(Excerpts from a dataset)
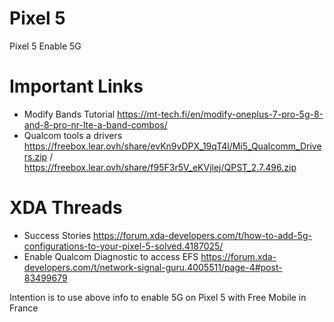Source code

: # Pixel 5
 Pixel 5 Enable 5G

# Important Links

- Modify Bands Tutorial https://mt-tech.fi/en/modify-oneplus-7-pro-5g-8-and-8-pro-nr-lte-a-band-combos/ 
- Qualcom tools a drivers https://freebox.lear.ovh/share/evKn9vDPX_19qT4l/Mi5_Qualcomm_Drivers.zip / https://freebox.lear.ovh/share/f95F3r5V_eKVjlej/QPST_2.7.496.zip

# XDA Threads
- Success Stories https://forum.xda-developers.com/t/how-to-add-5g-configurations-to-your-pixel-5-solved.4187025/
- Enable Qualcom Diagnostic to access EFS https://forum.xda-developers.com/t/network-signal-guru.4005511/page-4#post-83499679


Intention is to use above info to enable 5G on Pixel 5 with Free Mobile in France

DESCRIPTION OF THE TASK: Retype each entry exactly. No pictures.

ANSWER FOR THIS EXERCISE:
Source code

: # Pixel 5
 Pixel 5 Enable 5G

# Important Links

- Modify Bands Tutorial https://mt-tech.fi/en/modify-oneplus-7-pro-5g-8-and-8-pro-nr-lte-a-band-combos/ 
- Qualcom tools a drivers https://freebox.lear.ovh/share/evKn9vDPX_19qT4l/Mi5_Qualcomm_Drivers.zip / https://freebox.lear.ovh/share/f95F3r5V_eKVjlej/QPST_2.7.496.zip

# XDA Threads
- Success Stories https://forum.xda-developers.com/t/how-to-add-5g-configurations-to-your-pixel-5-solved.4187025/
- Enable Qualcom Diagnostic to access EFS https://forum.xda-developers.com/t/network-signal-guru.4005511/page-4#post-83499679


Intention is to use above info to enable 5G on Pixel 5 with Free Mobile in France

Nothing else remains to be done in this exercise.